Se o voluntarismo judicial gera uma grave distorção no
sistema jurídico, ao fazer com que os efeitos da lei não sejam expressão apenas
da vontade do Congresso – mas também da particular vontade de juízes –, ele se
torna ainda mais prejudicial na hora de aplicar a Constituição. É o que se tem
visto em decisões do Supremo Tribunal Federal (STF), que tantas vezes dizem
exatamente o contrário daquilo que está expresso nos artigos da Carta Magna.

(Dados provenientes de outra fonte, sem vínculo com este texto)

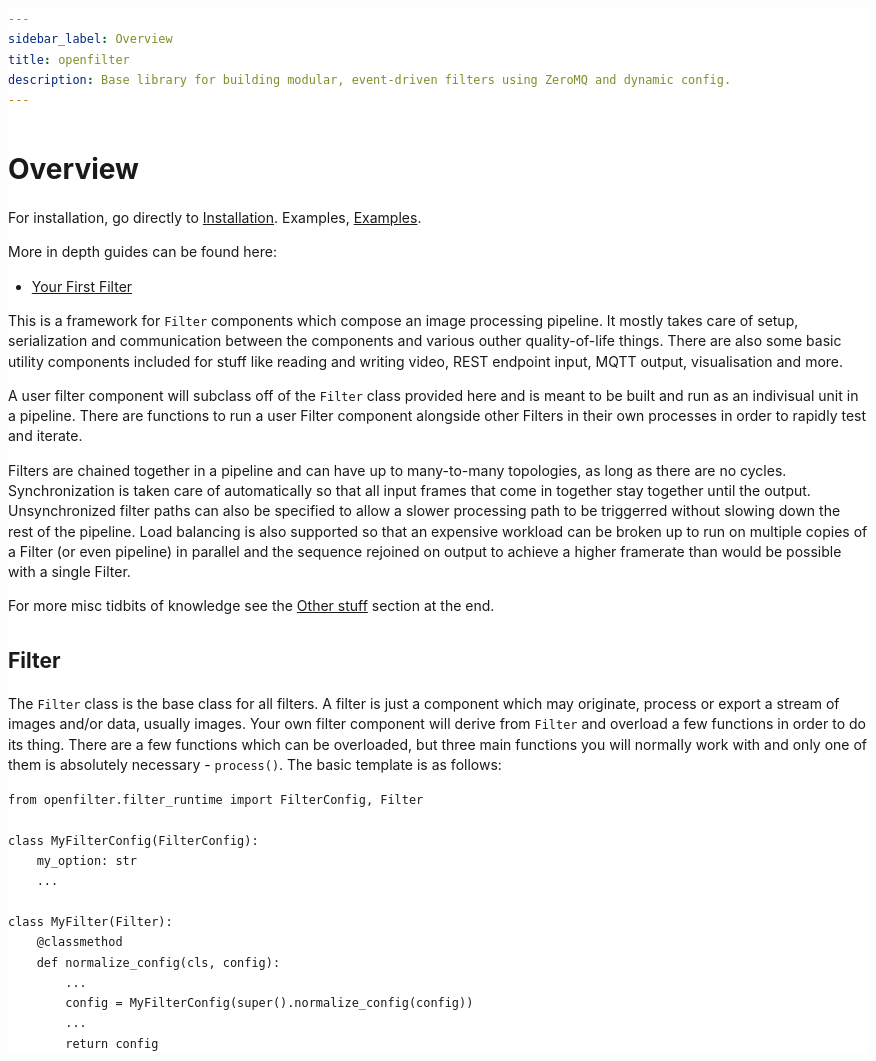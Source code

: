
 ```yaml
---
sidebar_label: Overview
title: openfilter
description: Base library for building modular, event-driven filters using ZeroMQ and dynamic config.
---
```


# Overview

For installation, go directly to [Installation](#installation). Examples, [Examples](#examples).

More in depth guides can be found here:
* [Your First Filter](./your-first-filter.md)

This is a framework for `Filter` components which compose an image processing pipeline. It mostly takes care of setup, serialization and communication between the components and various outher quality-of-life things. There are also some basic utility components included for stuff like reading and writing video, REST endpoint input, MQTT output, visualisation and more.

A user filter component will subclass off of the `Filter` class provided here and is meant to be built and run as an indivisual unit in a pipeline. There are functions to run a user Filter component alongside other Filters in their own processes in order to rapidly test and iterate.

Filters are chained together in a pipeline and can have up to many-to-many topologies, as long as there are no cycles. Synchronization is taken care of automatically so that all input frames that come in together stay together until the output. Unsynchronized filter paths can also be specified to allow a slower processing path to be triggerred without slowing down the rest of the pipeline. Load balancing is also supported so that an expensive workload can be broken up to run on multiple copies of a Filter (or even pipeline) in parallel and the sequence rejoined on output to achieve a higher framerate than would be possible with a single Filter.

For more misc tidbits of knowledge see the [Other stuff](#other_stuff) section at the end.

## Filter

The `Filter` class is the base class for all filters. A filter is just a component which may originate, process or export a stream of images and/or data, usually images. Your own filter component will derive from `Filter` and overload a few functions in order to do its thing. There are a few functions which can be overloaded, but three main functions you will normally work with and only one of them is absolutely necessary - `process()`. The basic template is as follows:

    from openfilter.filter_runtime import FilterConfig, Filter

    class MyFilterConfig(FilterConfig):
        my_option: str
        ...

    class MyFilter(Filter):
        @classmethod
        def normalize_config(cls, config):
            ...
            config = MyFilterConfig(super().normalize_config(config))
            ...
            return config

A Constituição é a lei de maior hierarquia no País. Todas
as outras leis devem estar em conformidade com o seu conteúdo. Se o conteúdo
constitucional está sujeito a um tratamento fluido, que não respeita a
literalidade do texto, todo o sistema jurídico é afetado pela instabilidade e
insegurança. Já não existe critério seguro, sendo tudo passível de uma nova e
criativa interpretação.
Não resta dúvida de que, às vezes, é preciso fazer uma
aplicação sistêmica da lei, corrigindo eventuais omissões e contradições. Tal
necessidade, no entanto, não autoriza a desprezar o que o legislador
constituinte escreveu. Em geral, as interpretações contrárias ao texto
constitucional não se baseiam numa avaliação global do ordenamento jurídico, de
modo a conferir-lhe maior unidade. Ocorre justamente o oposto. O que se vê são
discordâncias pessoais em relação ao texto legal que levam a interpretações
casuísticas, sem nenhuma consistência sistêmica, e que produzem outras e
maiores contradições.
Sempre houve uma margem subjetiva na aplicação da lei. O
problema é que, atualmente, se perdeu a reverência pelo texto constitucional.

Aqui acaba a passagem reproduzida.